PROBLEM DETAILS
Filter out every line below that lacks "before", and copy the rest.

--- DATA FOR REVIEW Enclosed Below ---

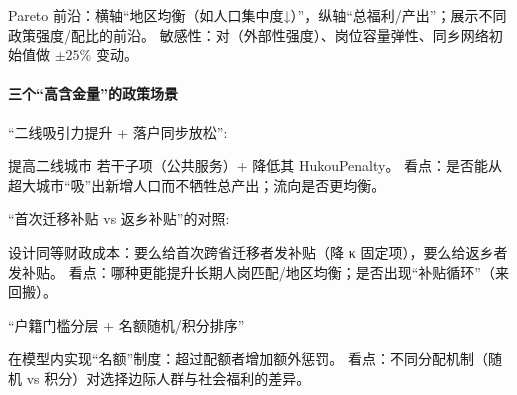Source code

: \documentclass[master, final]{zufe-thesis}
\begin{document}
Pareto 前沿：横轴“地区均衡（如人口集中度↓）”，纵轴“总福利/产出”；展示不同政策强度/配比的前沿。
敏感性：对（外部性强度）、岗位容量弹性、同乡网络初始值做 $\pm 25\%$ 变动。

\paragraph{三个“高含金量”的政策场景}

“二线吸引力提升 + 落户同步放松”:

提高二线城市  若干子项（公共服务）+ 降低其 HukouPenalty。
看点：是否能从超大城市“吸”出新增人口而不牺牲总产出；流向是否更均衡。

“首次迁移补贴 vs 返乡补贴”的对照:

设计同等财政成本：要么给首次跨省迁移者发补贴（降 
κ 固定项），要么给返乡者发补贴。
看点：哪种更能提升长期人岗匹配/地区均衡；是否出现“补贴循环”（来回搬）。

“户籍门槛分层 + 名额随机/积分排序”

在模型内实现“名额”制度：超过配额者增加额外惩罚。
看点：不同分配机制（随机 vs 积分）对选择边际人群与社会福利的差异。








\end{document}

--- End of Enclosed DATA FOR REVIEW ---
--- DATA FOR REVIEW Enclosed Below ---

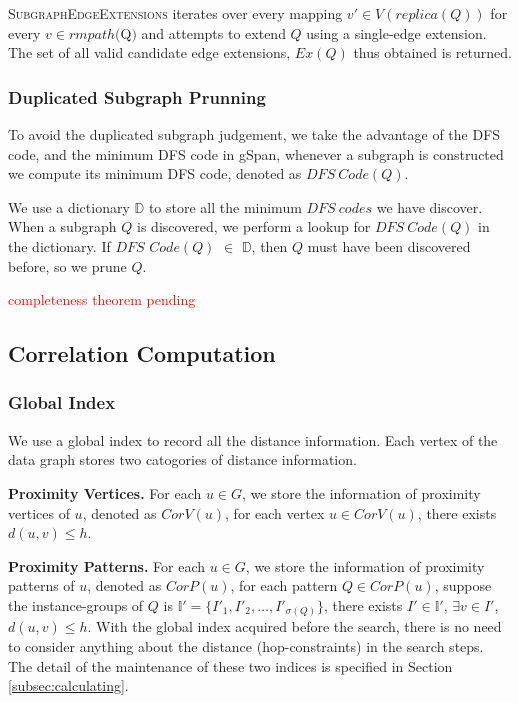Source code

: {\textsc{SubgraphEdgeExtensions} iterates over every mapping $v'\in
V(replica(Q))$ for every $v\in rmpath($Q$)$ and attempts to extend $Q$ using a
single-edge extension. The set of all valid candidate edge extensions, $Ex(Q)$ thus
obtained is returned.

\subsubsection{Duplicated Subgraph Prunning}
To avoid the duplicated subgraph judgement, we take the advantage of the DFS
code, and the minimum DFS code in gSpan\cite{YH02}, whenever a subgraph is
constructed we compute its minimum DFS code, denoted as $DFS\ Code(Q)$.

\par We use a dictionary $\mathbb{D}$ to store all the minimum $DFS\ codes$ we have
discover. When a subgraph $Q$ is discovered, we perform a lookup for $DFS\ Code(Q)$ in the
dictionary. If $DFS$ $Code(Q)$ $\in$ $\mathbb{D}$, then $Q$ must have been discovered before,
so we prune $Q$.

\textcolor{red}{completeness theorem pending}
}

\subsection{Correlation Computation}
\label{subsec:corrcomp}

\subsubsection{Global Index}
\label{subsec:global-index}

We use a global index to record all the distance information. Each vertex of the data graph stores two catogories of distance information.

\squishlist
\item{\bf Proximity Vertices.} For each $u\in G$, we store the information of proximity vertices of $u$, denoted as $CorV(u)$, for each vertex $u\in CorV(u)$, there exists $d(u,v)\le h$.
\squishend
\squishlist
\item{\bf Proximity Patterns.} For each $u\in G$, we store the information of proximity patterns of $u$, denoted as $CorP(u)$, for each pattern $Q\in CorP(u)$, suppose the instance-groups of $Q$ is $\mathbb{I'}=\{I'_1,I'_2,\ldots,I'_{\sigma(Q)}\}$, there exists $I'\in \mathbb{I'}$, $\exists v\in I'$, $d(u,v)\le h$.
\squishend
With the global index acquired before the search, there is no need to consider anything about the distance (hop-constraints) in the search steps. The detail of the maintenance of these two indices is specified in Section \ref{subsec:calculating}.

--- End of Enclosed DATA FOR REVIEW ---
--- DATA FOR REVIEW Enclosed Below ---

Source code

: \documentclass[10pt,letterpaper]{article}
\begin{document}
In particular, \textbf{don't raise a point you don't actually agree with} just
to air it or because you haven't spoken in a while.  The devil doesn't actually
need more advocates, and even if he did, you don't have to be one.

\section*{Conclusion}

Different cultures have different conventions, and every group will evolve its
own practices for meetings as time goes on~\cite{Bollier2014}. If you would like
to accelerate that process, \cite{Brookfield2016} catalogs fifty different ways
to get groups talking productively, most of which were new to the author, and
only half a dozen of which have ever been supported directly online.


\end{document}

--- End of Enclosed DATA FOR REVIEW ---

TASK ANSWER
dictionary. If $DFS$ $Code(Q)$ $\in$ $\mathbb{D}$, then $Q$ must have been discovered before,
With the global index acquired before the search, there is no need to consider anything about the distance (hop-constraints) in the search steps. The detail of the maintenance of these two indices is specified in Section \ref{subsec:calculating}.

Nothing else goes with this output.